Sound and Smart Features

LG's webOS 25 is faster and more app-complete than Samsung's Tizen this generation. Both support Dolby Atmos passthrough, but LG's built-in speakers test slightly louder and cleaner at reference volume.

Samsung's Tizen keeps getting better, and if you're in the Samsung ecosystem — SmartThings, Galaxy phone — the integration is genuinely convenient. Neither TV needs a soundbar to be watchable, but both will reward you if you add one.

The S95F's Anti-Reflection coating is better than the C5's. In a sun-drenched living room, that coating alone might tip the scales.

Price and Value

The C5 65" typically sells for $200–$300 less than the S95F 65" at launch. That gap narrows over time as Samsung discounts its premium tier, but in the first six months of the year the C5 is the stronger value.

If you can find the S95F on sale at C5 prices, buy it. The extra brightness is genuinely useful and the QD-OLED color volume is excellent. But don't pay the premium unless you have a bright room.

For most buyers — dark-to-medium lit rooms, a mix of streaming and gaming — the C5 is the smarter spend.

LG C5 OLED Strengths

  • Better value — typically $200-300 cheaper than S95F
  • More accurate out-of-box calibration in Cinema mode
  • LG's webOS 25 is snappier and more app-complete
  • OLED Motion Pro handles motion artifacts well at defaults

Samsung S95F QD-OLED Strengths

  • RTINGS-measured peak HDR brightness ~1,600 nits vs C5's ~1,100 nits
  • Wider color volume at high brightness — better in lit rooms
  • Superior anti-reflection coating for sunlit spaces
  • Excellent QD-OLED color saturation on HDR highlights

LG C5 OLED Weaknesses

  • Lower peak brightness limits HDR punch in bright rooms
  • Anti-reflection coating not as effective as S95F's
  • Wide-angle viewing slightly narrower than QD-OLED

Samsung S95F QD-OLED Weaknesses

  • Costs $200-300 more than the C5 at launch
  • Tizen smart platform still trails webOS for app availability
  • Some users on r/4kTV report occasional uniformity rings in dark scenes

Best For

  • a: Most buyers — dark or medium-lit rooms, mixed streaming and gaming use
  • b: Bright living rooms and viewers who prioritize peak HDR punch over price

FAQ

Is the QD-OLED brightness difference noticeable in a dark room?

Not really. Both panels produce true black, and the perceived contrast in a dark room is virtually identical. The S95F's brightness advantage shows up most on HDR highlights in a lit room.

Which TV has better burn-in resistance?

QD-OLED panels have shown slightly better resilience in long-term tests, though both require the same care around static elements. Neither is immune — avoid leaving a bright static logo on screen for hours.

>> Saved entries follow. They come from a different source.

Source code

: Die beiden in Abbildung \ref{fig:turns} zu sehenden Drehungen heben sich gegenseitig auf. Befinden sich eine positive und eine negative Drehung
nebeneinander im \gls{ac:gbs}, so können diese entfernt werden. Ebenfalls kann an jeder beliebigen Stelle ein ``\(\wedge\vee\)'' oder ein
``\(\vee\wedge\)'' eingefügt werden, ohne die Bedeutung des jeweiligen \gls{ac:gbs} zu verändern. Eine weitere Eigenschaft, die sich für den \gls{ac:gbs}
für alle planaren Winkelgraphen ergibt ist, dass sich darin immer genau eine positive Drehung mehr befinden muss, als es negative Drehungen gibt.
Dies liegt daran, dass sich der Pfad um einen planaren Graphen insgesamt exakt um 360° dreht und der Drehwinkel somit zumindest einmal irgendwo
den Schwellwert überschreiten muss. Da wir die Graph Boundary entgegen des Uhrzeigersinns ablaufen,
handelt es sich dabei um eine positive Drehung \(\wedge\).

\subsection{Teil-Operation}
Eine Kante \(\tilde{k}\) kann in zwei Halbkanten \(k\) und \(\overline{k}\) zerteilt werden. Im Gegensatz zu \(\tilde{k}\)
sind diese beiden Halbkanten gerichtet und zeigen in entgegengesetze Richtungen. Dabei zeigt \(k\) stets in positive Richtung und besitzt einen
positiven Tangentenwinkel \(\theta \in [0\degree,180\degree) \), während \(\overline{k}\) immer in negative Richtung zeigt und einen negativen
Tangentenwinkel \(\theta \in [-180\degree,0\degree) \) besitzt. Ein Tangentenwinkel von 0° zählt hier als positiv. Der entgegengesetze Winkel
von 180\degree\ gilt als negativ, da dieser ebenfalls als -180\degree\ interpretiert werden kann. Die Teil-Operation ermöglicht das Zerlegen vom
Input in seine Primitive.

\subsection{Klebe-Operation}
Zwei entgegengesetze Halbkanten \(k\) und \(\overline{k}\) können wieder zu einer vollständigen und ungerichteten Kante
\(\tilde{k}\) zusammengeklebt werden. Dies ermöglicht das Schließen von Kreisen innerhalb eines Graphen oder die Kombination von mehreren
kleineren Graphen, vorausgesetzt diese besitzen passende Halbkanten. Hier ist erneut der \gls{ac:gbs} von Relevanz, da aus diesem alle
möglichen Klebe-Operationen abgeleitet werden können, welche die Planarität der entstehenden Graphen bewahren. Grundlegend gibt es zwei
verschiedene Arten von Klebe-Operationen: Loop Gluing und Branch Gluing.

Can the LG C5 do 4K/120Hz on PS5?

Yes. All four HDMI ports on the C5 support HDMI 2.1, meaning 4K/120Hz with VRR is available on every input — no hunting for the right port.

Which one looks better for sports?

The S95F edges ahead for daytime sports viewing because of its higher brightness and wider color volume. Live sports with saturated jerseys and bright stadiums look more vivid on the QD-OLED panel.